» EXERCISE: Lines in the listing below may contain the string "wrap". Say how many do, giving only the number.

┄┄┄┄┄┄┄┄┄┄

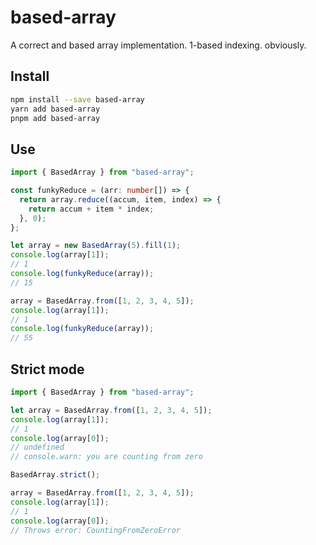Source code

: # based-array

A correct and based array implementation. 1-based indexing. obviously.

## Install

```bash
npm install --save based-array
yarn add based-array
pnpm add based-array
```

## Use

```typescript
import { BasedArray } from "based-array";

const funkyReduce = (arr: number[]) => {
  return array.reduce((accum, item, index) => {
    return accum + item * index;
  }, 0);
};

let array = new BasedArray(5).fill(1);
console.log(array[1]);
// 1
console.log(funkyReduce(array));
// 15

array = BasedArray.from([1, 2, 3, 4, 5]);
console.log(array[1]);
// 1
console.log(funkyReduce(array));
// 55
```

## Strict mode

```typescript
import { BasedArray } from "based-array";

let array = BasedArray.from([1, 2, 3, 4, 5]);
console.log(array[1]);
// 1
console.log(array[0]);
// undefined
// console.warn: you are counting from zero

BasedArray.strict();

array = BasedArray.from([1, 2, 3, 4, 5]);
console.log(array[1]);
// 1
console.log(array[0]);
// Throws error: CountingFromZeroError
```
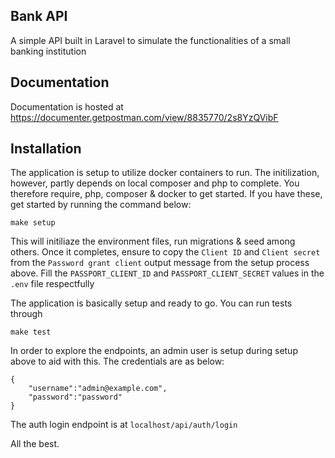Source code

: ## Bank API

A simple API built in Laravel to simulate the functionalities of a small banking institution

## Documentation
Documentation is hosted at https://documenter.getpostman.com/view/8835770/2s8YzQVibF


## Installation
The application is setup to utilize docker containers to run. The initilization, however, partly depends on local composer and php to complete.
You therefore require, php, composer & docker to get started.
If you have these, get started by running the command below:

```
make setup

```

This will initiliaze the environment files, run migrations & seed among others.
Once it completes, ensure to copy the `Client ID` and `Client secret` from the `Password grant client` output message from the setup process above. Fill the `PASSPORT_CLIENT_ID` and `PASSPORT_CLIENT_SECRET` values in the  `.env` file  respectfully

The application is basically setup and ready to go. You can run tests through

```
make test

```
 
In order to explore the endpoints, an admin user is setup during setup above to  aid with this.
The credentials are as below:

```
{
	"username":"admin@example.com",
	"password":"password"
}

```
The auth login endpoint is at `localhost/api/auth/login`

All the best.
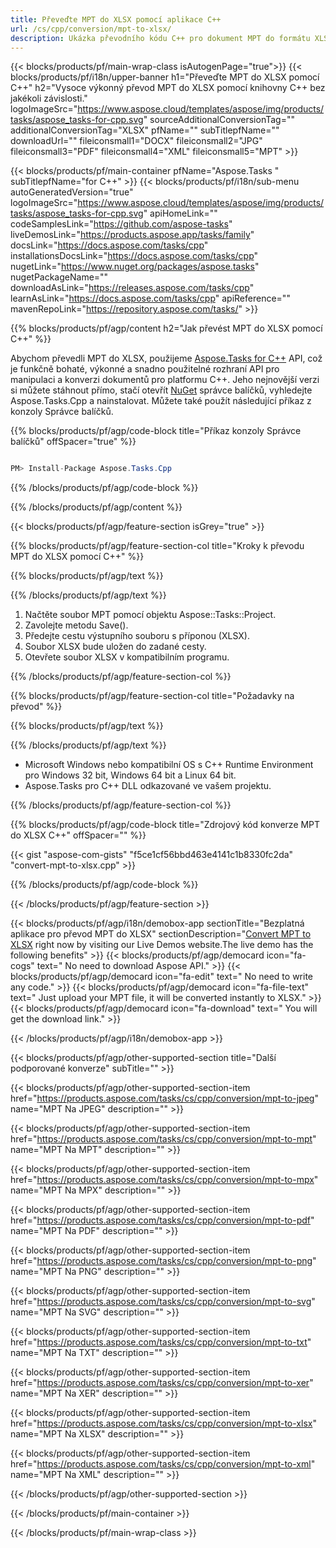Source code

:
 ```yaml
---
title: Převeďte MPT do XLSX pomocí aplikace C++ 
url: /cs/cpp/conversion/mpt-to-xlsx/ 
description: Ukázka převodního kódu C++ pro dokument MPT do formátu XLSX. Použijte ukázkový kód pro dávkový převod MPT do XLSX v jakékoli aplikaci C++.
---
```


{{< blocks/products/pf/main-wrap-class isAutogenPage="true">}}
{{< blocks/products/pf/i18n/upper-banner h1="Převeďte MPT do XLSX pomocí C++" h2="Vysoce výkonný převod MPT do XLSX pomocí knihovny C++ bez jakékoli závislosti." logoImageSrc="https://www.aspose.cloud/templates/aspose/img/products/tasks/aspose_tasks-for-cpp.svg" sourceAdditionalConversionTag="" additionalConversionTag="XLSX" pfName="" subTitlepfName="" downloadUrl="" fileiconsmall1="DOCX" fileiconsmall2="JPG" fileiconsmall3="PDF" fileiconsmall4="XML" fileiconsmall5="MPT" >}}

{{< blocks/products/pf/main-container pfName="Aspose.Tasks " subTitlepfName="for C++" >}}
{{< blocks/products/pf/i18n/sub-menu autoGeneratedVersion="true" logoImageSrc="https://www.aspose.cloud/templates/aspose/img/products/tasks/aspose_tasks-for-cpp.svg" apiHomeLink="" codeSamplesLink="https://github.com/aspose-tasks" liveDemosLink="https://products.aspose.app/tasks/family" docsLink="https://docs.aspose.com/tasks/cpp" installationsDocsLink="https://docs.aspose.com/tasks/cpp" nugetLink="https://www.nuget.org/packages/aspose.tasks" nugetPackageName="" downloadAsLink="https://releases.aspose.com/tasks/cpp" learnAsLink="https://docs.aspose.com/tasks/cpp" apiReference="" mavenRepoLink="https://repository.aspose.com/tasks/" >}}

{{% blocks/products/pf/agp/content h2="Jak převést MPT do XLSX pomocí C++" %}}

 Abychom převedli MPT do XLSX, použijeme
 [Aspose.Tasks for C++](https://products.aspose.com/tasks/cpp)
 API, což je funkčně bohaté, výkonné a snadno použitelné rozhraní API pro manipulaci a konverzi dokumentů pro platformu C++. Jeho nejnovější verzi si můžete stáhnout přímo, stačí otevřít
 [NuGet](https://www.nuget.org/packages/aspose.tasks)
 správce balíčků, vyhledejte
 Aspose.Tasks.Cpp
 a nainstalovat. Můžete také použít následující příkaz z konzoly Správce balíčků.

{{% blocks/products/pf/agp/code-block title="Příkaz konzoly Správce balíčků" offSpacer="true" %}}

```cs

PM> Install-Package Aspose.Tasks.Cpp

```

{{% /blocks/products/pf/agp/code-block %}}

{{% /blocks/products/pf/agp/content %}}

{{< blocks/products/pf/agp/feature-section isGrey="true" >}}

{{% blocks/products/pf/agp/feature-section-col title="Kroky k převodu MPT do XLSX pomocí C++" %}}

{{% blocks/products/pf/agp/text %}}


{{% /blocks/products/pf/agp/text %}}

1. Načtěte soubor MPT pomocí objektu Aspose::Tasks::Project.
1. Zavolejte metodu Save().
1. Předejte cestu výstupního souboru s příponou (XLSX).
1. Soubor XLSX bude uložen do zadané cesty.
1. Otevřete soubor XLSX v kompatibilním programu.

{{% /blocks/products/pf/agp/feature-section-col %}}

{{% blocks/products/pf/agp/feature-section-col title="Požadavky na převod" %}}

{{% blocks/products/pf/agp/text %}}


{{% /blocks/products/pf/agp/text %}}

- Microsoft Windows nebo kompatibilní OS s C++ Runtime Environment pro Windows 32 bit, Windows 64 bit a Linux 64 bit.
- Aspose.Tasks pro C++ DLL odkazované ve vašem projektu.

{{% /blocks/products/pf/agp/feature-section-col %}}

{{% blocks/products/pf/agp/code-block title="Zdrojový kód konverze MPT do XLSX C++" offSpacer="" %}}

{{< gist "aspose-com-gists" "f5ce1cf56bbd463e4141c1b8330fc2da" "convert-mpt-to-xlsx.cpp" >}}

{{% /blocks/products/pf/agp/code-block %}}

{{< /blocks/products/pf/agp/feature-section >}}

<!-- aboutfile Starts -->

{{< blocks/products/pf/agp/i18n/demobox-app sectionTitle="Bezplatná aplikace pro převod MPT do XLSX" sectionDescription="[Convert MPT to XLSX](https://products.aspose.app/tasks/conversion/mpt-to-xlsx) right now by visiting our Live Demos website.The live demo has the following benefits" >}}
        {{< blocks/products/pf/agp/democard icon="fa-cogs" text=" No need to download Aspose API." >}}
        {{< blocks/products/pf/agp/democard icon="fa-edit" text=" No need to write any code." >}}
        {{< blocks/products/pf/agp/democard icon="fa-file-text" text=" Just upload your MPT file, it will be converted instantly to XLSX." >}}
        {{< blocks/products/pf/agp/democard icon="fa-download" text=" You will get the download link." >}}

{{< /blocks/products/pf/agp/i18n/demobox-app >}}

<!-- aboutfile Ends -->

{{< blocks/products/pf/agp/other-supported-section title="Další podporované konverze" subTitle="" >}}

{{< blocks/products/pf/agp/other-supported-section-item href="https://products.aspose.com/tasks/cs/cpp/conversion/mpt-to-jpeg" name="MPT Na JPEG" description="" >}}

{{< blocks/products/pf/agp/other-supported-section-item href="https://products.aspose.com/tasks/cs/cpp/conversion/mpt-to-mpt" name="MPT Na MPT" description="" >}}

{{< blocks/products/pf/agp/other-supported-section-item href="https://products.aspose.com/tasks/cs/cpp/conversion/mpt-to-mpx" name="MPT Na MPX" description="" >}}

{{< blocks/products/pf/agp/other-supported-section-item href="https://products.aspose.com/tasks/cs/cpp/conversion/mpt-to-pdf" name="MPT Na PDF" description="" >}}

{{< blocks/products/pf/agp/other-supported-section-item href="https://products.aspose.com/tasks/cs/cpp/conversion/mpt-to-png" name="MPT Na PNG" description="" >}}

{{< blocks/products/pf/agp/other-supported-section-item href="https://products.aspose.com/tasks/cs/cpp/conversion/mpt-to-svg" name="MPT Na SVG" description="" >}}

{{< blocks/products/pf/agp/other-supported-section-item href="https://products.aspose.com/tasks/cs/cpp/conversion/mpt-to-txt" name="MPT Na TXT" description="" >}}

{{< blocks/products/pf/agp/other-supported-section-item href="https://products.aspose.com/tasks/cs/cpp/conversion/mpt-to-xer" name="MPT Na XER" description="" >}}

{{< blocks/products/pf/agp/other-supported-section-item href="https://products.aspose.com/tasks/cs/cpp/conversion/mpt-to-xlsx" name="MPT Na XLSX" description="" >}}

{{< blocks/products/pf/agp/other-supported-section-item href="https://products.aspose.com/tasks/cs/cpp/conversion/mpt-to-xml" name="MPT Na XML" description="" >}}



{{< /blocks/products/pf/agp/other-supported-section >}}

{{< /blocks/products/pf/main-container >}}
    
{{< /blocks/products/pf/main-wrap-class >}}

┄┄┄┄┄┄┄┄┄┄

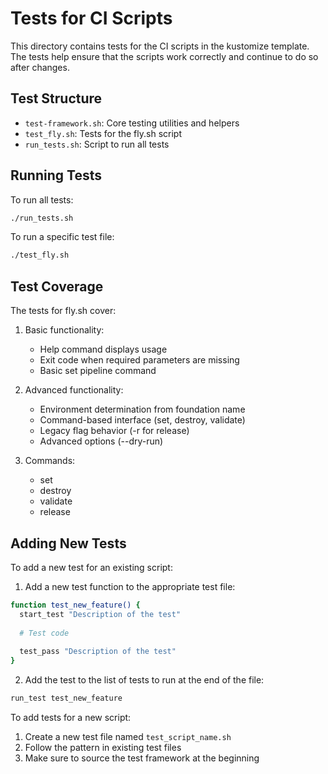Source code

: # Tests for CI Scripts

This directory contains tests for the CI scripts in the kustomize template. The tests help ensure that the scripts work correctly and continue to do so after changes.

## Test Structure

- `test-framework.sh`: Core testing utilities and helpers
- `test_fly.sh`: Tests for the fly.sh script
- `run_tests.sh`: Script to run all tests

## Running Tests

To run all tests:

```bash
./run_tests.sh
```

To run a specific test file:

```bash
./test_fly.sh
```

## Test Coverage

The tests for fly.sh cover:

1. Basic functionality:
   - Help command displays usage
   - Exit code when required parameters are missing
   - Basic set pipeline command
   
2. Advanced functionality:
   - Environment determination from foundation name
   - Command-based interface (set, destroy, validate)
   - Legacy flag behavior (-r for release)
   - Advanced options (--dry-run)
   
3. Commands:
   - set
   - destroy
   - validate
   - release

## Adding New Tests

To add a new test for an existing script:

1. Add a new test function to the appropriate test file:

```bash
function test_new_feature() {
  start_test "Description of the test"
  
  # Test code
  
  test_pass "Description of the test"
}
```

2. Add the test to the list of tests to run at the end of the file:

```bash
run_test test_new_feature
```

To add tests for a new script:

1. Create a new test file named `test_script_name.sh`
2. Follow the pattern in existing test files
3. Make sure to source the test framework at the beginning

┄┄┄┄┄┄┄┄┄┄

» RESPONSE TO THIS TASK: 2